News  ·  06 | 08 | 2018

A Glance at Day 6

  1. A desire to live a life in harmony with the environment is hidden in each of us. In Le vent tourne, however, this desire for nature comes to terms with the call of modernity. Bettina Oberli chooses these locations to portray the most classic of love triangles, entrusting her voice to a wonderful Mélanie Thierry. 

  1. Like a little corner of paradise, Abbas Fahdel's film (Yara) seems to want to keep away from the sounds of the present, but reality inevitably intrudes. Closing Time, by Nicole Vögele, is distinguished by an opposing path. The chaotic reality of a small restaurant gives way to the elderly owner's desire to escape.  
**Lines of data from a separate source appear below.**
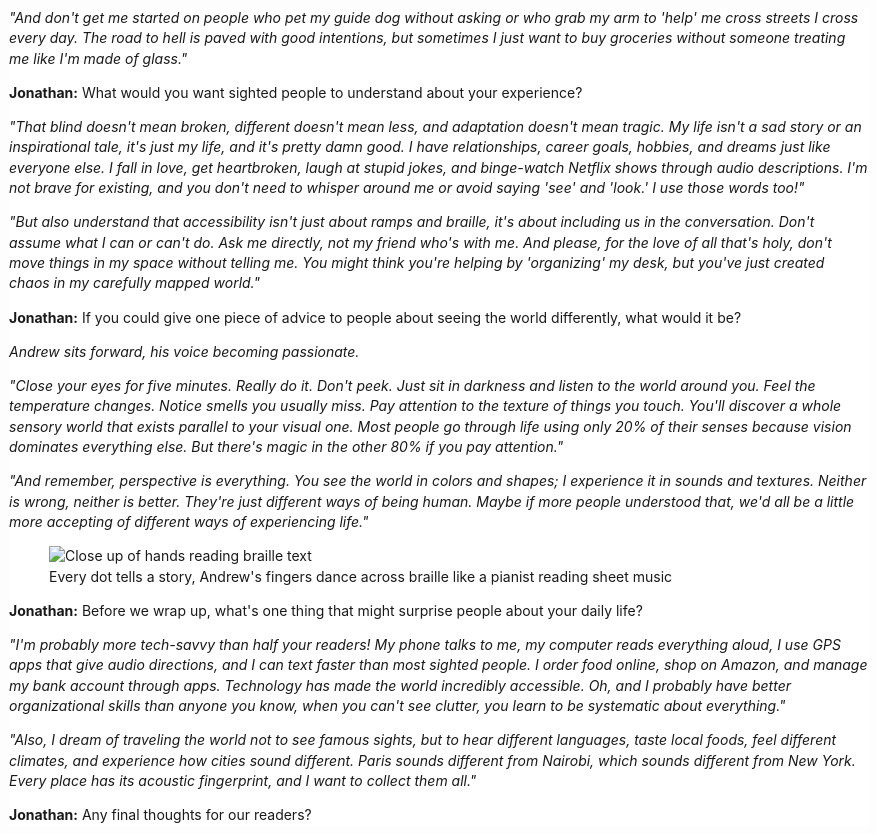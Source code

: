 *"And don't get me started on people who pet my guide dog without asking or who grab my arm to 'help' me cross streets I cross every day. The road to hell is paved with good intentions, but sometimes I just want to buy groceries without someone treating me like I'm made of glass."*

**Jonathan:** What would you want sighted people to understand about your experience?

*"That blind doesn't mean broken, different doesn't mean less, and adaptation doesn't mean tragic. My life isn't a sad story or an inspirational tale, it's just my life, and it's pretty damn good. I have relationships, career goals, hobbies, and dreams just like everyone else. I fall in love, get heartbroken, laugh at stupid jokes, and binge-watch Netflix shows through audio descriptions. I'm not brave for existing, and you don't need to whisper around me or avoid saying 'see' and 'look.' I use those words too!"*

*"But also understand that accessibility isn't just about ramps and braille, it's about including us in the conversation. Don't assume what I can or can't do. Ask me directly, not my friend who's with me. And please, for the love of all that's holy, don't move things in my space without telling me. You might think you're helping by 'organizing' my desk, but you've just created chaos in my carefully mapped world."*

**Jonathan:** If you could give one piece of advice to people about seeing the world differently, what would it be?

*Andrew sits forward, his voice becoming passionate.*

*"Close your eyes for five minutes. Really do it. Don't peek. Just sit in darkness and listen to the world around you. Feel the temperature changes. Notice smells you usually miss. Pay attention to the texture of things you touch. You'll discover a whole sensory world that exists parallel to your visual one. Most people go through life using only 20% of their senses because vision dominates everything else. But there's magic in the other 80% if you pay attention."*

*"And remember, perspective is everything. You see the world in colors and shapes; I experience it in sounds and textures. Neither is wrong, neither is better. They're just different ways of being human. Maybe if more people understood that, we'd all be a little more accepting of different ways of experiencing life."*

<figure class="content-image">
  <img src="https://images.unsplash.com/photo-1551731409-43eb3e517a1a?auto=format&fit=crop&w=800&q=80" alt="Close up of hands reading braille text" loading="lazy" width="800" height="450" />
  <figcaption>Every dot tells a story, Andrew's fingers dance across braille like a pianist reading sheet music</figcaption>
</figure>

**Jonathan:** Before we wrap up, what's one thing that might surprise people about your daily life?

*"I'm probably more tech-savvy than half your readers! My phone talks to me, my computer reads everything aloud, I use GPS apps that give audio directions, and I can text faster than most sighted people. I order food online, shop on Amazon, and manage my bank account through apps. Technology has made the world incredibly accessible. Oh, and I probably have better organizational skills than anyone you know, when you can't see clutter, you learn to be systematic about everything."*

*"Also, I dream of traveling the world not to see famous sights, but to hear different languages, taste local foods, feel different climates, and experience how cities sound different. Paris sounds different from Nairobi, which sounds different from New York. Every place has its acoustic fingerprint, and I want to collect them all."*

**Jonathan:** Any final thoughts for our readers?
  1. When fiction and documentary communicate with each other. On the one hand, there is a mother separated from the rest of the family by an incomprehensible sentence (The Sentence), on the other hand, a father who built himself an enviable position and suddenly sees everything collapse (Ceux qui travaillent). Whilst there are emotions brought by reality and the passing of time visible on the faces and bodies of people, there is also the ability of an actor (Gourmet) to have glided effortlessly through his entire life. 

  1. By changing the scrolling speed of the images, Rappmund and Levine find the heart of LA on the oldest and busiest freeway (Communion Los Angeles). Instead A Land Imagined proposes a different journey, where a detective ends up putting himself in the shoes of the person who he is looking for and lives by proxy the life of a poor illegal worker. 

  1. Andrei Ujică in his conversation with Sloterdijk argued that cinema is nothing more than a development of literature. If we look at the work of Emmanuel Carrère, the way in which he uses the first person, the change of register and film editing to compose his stories, we could also argue otherwise.